In the case of Georgia, however, there is little Russian leverage and no utility in trying to deter Tbilisi's commitment to its EU aspirations. The Russian strategy is not benign, however, and it seems likely that Moscow will initiate a new campaign of pressure against Tbilisi targeting the implementation process after the signing of Georgia's Association Agreement.

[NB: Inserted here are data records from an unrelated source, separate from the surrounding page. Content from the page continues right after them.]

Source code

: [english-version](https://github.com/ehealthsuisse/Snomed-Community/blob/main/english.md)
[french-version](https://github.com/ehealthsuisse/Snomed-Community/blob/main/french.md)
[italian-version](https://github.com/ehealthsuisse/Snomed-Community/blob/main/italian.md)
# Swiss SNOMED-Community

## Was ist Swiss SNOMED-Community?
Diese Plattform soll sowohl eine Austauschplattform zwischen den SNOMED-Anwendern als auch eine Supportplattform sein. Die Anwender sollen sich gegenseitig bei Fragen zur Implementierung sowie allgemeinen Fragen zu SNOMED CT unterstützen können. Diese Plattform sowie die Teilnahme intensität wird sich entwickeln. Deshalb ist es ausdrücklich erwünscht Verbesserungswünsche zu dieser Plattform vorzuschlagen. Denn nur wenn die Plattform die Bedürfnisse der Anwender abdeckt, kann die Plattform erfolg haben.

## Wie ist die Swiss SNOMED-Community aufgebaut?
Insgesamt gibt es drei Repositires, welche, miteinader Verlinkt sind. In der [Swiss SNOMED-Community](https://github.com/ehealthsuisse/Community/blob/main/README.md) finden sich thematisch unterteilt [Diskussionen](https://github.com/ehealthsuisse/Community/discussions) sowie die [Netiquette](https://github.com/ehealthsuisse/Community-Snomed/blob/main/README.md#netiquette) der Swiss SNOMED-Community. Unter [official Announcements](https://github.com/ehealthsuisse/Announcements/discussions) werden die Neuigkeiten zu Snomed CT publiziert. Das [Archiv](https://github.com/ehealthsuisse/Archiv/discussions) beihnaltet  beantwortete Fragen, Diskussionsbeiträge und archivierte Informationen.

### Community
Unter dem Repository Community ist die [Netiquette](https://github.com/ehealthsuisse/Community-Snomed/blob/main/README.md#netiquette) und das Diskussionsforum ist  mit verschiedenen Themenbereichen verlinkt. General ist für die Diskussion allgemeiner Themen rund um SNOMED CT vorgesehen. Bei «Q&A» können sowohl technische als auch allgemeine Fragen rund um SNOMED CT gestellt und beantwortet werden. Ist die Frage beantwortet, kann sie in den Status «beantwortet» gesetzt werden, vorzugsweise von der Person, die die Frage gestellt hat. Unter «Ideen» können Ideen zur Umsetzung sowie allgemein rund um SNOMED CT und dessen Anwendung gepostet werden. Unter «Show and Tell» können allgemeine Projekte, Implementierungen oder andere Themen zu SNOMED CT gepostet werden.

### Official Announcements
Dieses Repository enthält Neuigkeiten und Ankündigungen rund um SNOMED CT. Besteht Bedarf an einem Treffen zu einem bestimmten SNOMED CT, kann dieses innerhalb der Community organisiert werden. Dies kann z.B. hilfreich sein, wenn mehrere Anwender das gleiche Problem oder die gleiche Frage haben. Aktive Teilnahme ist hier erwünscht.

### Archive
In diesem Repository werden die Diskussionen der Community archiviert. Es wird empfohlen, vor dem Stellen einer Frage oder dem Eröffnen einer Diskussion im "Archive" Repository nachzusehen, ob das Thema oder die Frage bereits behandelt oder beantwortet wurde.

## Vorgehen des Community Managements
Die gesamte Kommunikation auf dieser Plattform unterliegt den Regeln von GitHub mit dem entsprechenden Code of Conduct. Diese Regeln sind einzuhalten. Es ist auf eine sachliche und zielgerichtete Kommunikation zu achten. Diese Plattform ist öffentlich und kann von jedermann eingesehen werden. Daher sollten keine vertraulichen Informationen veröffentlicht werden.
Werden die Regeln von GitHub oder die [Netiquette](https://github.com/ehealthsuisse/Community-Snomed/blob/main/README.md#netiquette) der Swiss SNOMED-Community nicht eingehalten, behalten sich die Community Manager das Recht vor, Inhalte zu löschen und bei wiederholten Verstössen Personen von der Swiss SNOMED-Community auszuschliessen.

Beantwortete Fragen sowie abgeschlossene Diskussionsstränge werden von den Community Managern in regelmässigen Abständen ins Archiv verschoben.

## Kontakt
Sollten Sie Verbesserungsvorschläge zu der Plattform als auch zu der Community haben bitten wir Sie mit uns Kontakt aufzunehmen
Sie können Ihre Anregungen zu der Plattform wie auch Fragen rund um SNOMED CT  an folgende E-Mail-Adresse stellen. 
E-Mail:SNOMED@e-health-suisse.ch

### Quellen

On a broader level, therefore, this shift in Russia's policy toward EU engagement stems from a much larger and more assertive Russian stance, driven by an attempt to consolidate Russian power and position within the former Soviet space and to deter Western "interlopers" in what Moscow views as its natural "sphere of influence," or the "near abroad," referred to as blizhneye zarubezhye (ближнее зарубежье), which has been elevated and expanded into a wider "post-Soviet space." Moreover, this trend of a boldly assertive Russia has only deepened in recent years, and is now evident in the larger context of Moscow's policies toward the U.S. and over Syria, for some examples. Another demonstration of this trend has been Russia's heavy-handed use of coercive measures targeting some of its neighbors, as the events of 2008 in Georgia have only confirmed.